# Exercise objective
Among the following entries, count the lines that contain "using" and report only the result.

[Records contained in a dataset]
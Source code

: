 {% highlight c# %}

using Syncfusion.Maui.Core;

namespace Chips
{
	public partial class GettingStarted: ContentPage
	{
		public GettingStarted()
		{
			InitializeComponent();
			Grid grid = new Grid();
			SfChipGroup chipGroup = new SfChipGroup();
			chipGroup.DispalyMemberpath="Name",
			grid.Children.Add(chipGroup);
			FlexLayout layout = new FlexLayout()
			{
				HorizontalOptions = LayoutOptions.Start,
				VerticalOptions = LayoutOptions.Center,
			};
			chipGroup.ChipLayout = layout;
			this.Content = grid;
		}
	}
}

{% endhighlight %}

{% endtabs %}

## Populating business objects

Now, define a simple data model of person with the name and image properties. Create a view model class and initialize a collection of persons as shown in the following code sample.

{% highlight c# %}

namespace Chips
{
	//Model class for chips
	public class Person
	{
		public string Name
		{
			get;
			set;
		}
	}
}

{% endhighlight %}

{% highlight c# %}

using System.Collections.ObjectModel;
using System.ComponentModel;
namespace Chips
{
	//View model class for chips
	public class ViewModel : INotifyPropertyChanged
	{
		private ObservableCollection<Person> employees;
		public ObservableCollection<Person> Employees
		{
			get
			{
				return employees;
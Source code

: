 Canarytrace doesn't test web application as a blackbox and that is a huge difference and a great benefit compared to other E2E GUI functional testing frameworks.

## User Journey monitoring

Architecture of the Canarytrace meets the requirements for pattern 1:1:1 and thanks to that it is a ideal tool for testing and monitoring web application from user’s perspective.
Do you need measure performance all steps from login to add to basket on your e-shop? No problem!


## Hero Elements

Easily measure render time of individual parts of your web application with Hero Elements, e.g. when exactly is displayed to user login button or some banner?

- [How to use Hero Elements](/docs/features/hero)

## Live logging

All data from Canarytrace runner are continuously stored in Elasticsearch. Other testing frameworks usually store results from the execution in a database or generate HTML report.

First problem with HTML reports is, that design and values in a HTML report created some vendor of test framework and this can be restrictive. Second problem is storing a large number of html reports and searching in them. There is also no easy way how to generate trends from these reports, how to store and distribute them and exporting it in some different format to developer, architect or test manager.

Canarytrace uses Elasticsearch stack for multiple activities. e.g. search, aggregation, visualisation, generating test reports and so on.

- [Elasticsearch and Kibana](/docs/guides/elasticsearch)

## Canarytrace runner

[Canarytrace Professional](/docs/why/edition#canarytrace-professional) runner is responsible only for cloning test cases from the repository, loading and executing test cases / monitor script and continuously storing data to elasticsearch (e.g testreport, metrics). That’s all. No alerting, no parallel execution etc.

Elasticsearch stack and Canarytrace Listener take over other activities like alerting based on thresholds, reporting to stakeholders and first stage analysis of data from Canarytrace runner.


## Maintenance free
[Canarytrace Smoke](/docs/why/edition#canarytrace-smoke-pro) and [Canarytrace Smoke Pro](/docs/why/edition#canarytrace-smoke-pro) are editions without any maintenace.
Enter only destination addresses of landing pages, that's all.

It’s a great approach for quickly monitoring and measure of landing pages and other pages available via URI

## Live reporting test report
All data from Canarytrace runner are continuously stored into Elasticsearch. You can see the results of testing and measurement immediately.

...

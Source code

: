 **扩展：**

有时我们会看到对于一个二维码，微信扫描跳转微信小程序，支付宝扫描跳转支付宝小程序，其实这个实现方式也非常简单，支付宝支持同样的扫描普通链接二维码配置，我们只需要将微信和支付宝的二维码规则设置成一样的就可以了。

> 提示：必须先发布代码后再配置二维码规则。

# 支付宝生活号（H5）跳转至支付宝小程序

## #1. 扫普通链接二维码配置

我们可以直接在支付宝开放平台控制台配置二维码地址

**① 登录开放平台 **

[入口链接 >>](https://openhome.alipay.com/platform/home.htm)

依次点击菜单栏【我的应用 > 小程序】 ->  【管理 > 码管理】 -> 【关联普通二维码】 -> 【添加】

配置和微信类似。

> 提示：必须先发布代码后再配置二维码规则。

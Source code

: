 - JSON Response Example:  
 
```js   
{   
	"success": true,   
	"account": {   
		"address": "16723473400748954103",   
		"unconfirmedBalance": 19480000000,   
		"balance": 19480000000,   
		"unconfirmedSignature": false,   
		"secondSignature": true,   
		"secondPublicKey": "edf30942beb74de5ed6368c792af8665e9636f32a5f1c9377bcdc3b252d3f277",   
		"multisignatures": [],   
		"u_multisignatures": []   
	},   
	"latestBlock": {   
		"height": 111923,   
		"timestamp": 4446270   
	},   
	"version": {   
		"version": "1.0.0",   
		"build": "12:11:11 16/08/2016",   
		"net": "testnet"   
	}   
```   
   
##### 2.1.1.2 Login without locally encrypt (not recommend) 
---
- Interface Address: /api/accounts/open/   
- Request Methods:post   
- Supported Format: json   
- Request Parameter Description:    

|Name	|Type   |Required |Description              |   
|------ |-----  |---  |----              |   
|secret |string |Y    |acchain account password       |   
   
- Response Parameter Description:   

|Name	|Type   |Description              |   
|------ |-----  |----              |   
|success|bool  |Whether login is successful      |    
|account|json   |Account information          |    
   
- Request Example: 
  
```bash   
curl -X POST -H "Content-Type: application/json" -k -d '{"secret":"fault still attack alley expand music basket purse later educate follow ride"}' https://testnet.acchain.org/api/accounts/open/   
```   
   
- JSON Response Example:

---

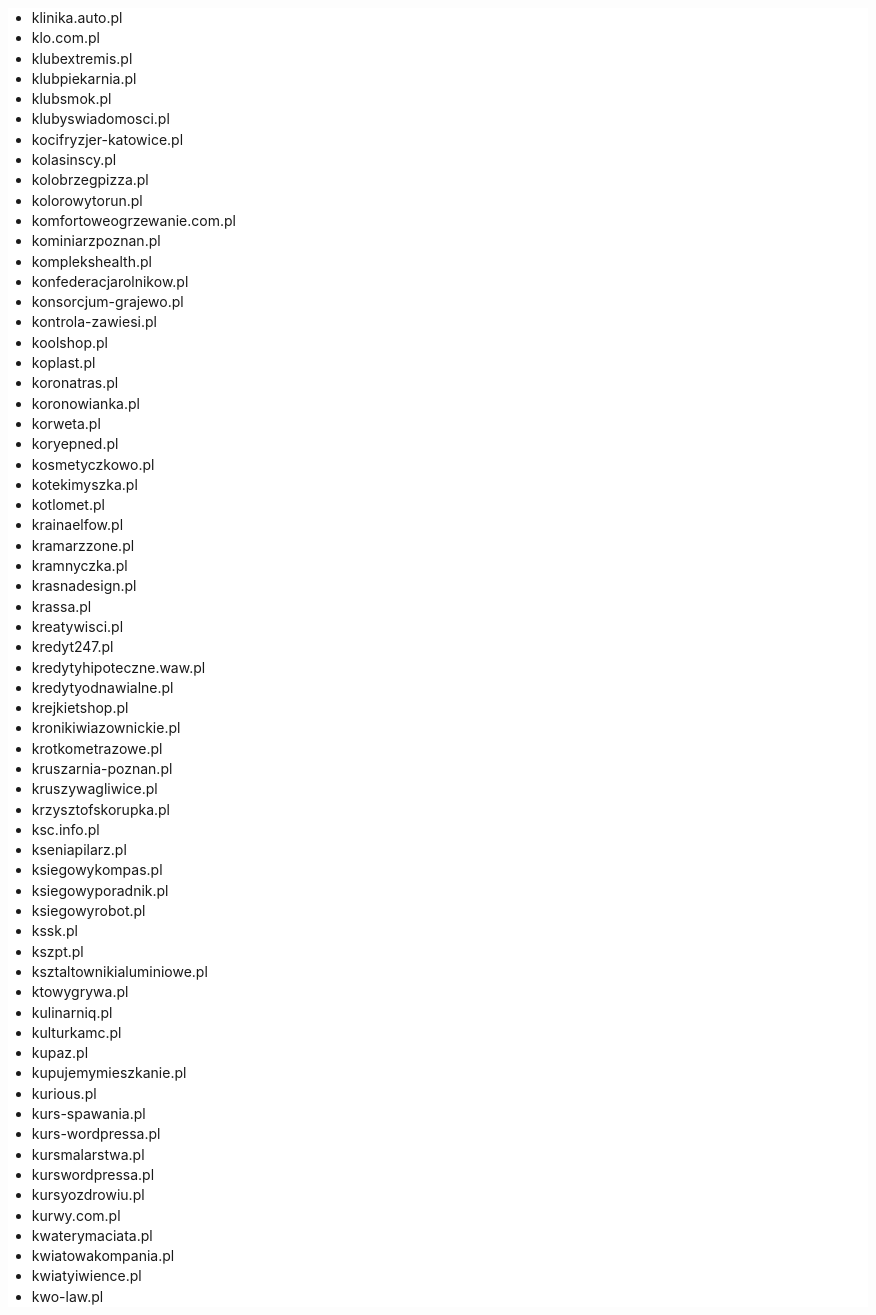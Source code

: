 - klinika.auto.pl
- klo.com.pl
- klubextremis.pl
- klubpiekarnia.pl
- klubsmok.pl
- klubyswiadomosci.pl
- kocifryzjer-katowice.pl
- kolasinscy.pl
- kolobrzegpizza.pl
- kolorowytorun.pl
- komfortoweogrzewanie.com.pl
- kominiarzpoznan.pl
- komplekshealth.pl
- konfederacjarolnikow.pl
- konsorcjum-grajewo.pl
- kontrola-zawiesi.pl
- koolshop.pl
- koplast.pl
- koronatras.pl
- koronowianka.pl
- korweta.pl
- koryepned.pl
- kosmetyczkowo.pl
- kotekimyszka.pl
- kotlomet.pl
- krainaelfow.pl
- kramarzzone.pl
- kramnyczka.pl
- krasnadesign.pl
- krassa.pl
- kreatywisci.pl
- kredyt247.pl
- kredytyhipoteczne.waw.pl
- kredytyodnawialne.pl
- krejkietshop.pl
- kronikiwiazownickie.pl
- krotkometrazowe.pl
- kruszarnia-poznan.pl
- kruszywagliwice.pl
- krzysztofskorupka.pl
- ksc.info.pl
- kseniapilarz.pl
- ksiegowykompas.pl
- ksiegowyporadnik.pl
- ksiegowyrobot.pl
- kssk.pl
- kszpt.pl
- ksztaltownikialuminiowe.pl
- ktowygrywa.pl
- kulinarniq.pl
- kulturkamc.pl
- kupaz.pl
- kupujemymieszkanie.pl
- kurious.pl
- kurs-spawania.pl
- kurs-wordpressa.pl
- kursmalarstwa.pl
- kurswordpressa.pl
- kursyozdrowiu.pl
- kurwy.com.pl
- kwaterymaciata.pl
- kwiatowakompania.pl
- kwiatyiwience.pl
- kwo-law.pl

# Reply to the task
3